How to merge two or more sparse MT into one joint-called sparseMT?

Hi Hail team,

Is there any function we can use in Hail to merge two or more sparse MT into one joint-called sparseMT?

At first, we do joint-calling batch by batch. But right now, we want to joint-call all batches together.
Do I need to run run_combiner() again on all gvcfs, or we can merge those sparse MT, which directly generated by run_combiner(), together as one joint-called sparse MT?
Very appreciate your helping!!!


I am also interested in how this would be done. In addition, what is the best approach to append a new set of gVCFs to a sparse matrix. For example, I have a sparse matrix of 3200 samples and I would like to add 800 additional gVCFs that we just received. Based on the gnomAD blog, this type of functionality does seem to be available.

Hi Hail team,

I tried to convert my two batches of joint-called sparseMT to VDS with from_merged_representation method, and then using hail.vds.combiner.new_combiner to combine two VDS together. And export these merged VDS to merged sparseMT using hail.vds.to_merged_sparse_mt.

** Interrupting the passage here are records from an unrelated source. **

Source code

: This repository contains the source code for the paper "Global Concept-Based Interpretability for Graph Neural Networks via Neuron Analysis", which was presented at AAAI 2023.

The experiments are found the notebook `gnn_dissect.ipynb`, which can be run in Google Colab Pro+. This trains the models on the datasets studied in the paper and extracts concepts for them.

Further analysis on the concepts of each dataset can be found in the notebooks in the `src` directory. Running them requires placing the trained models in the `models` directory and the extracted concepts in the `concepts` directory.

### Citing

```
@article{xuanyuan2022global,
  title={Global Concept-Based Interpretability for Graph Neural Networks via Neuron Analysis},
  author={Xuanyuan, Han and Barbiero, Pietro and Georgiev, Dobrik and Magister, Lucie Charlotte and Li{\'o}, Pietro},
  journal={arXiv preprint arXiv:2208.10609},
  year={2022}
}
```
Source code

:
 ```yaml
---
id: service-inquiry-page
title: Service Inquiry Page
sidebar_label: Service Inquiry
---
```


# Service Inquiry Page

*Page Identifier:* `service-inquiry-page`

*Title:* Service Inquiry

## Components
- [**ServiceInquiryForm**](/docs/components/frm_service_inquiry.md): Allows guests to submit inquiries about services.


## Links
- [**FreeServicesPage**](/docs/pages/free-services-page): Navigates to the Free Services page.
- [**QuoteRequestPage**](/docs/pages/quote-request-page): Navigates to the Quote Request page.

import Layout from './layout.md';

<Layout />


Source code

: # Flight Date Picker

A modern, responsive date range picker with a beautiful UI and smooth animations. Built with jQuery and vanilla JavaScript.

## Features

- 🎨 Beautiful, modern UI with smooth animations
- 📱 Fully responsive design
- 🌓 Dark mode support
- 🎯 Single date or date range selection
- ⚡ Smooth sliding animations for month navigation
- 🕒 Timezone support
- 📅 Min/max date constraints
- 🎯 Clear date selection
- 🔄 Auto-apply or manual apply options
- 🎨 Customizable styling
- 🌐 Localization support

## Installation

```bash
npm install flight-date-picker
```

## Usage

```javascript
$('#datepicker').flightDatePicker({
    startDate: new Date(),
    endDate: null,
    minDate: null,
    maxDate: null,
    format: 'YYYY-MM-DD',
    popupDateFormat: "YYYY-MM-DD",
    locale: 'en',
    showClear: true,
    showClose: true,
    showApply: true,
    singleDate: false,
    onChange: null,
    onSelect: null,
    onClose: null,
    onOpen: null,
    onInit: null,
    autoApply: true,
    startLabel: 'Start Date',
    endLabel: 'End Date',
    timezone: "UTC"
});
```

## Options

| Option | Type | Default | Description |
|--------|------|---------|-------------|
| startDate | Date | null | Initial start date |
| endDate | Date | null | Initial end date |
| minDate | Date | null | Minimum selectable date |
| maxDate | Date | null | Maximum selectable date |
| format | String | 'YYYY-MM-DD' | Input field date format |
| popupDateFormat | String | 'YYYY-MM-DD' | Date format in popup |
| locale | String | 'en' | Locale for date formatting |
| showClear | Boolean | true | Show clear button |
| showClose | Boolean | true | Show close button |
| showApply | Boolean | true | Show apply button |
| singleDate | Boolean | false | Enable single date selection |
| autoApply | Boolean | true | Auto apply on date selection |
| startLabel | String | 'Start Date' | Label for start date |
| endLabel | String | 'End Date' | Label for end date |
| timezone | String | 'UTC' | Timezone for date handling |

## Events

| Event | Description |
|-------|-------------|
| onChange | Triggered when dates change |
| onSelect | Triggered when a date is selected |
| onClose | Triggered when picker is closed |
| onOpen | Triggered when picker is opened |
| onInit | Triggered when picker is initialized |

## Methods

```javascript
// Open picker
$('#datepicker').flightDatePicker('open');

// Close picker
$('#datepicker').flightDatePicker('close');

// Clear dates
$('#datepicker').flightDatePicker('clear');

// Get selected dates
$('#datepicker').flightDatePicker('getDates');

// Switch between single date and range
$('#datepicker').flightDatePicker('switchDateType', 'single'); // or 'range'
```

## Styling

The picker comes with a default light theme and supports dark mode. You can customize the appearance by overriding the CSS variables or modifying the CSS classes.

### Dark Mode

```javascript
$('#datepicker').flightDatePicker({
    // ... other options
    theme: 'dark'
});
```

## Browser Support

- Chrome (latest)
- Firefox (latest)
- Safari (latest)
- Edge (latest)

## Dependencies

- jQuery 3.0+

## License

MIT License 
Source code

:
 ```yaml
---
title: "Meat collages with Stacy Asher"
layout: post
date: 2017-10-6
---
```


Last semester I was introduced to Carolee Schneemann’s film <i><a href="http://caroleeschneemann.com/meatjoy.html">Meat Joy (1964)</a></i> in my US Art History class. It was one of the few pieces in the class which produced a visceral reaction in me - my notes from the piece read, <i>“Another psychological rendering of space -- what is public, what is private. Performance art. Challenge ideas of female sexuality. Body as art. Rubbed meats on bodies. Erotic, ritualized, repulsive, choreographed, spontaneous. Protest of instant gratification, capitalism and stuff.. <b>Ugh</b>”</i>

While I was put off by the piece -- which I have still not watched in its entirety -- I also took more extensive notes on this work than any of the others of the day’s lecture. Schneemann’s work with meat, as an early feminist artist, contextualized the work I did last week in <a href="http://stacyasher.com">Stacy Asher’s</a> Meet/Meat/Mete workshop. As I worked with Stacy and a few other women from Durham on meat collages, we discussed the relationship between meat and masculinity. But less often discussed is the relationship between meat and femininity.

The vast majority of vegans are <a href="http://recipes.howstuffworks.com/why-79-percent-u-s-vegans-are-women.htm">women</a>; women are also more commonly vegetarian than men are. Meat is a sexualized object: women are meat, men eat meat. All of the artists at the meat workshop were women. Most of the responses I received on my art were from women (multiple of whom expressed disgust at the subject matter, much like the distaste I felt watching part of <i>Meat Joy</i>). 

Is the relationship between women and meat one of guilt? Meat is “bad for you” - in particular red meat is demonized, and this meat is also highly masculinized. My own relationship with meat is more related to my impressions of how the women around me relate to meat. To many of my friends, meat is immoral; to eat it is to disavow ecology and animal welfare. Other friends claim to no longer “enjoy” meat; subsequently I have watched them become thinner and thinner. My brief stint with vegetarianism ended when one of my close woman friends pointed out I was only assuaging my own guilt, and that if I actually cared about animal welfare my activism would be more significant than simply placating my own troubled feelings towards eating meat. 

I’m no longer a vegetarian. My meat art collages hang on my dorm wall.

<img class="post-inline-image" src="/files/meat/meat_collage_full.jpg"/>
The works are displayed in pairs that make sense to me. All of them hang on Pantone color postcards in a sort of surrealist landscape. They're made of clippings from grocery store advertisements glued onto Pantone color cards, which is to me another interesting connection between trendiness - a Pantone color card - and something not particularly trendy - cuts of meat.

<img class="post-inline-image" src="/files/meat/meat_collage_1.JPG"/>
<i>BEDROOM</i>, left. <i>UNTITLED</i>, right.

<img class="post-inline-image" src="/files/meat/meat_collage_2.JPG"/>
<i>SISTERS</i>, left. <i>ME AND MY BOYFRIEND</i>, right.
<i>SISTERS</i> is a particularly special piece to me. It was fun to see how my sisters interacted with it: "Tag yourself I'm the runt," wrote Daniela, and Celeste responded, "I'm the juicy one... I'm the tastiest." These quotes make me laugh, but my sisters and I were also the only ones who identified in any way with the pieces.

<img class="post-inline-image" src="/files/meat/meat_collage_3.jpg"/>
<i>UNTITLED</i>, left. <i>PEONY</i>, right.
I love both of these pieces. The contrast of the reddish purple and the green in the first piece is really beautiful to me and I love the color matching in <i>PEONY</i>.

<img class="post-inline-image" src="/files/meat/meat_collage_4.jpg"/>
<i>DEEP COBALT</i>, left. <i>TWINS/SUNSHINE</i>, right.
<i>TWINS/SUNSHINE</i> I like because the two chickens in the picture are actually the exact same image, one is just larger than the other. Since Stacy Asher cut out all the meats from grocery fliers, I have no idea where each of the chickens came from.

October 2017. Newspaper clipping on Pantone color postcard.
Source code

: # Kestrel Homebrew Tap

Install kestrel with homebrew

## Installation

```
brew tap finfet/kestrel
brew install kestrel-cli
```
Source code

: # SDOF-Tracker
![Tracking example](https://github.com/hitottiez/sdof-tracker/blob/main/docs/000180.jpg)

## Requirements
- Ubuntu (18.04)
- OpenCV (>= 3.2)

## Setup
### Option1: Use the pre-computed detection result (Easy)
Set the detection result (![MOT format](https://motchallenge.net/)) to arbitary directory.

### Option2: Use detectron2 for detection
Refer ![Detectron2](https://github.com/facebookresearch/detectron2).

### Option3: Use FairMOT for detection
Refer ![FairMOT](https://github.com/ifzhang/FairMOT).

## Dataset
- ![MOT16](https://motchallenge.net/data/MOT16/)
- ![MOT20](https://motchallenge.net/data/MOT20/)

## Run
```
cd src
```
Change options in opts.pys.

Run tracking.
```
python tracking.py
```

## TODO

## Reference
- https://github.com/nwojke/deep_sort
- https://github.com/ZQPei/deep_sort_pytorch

Is these the way we can merge or joint-call more than one sparseMT? Or Which is the suggestion from you to align the way gnomAD did as they post on their blog? Thanks for answering my questions.

And thank you @jjfarrell for interest in this topic. I also think it should be a way to do it, like the way gnomAD done for joint-call such huge cohort in v3.1.

From: gnomAD v3.1 New Content, Methods, Annotations, and Data Availability | gnomAD news

For gnomAD v3.1, we made good on this promise, adding 4,598 new genomes in gVCF form to the already extant, joint-called gnomAD v3 callset stored in the sparse Hail Matrix Table format.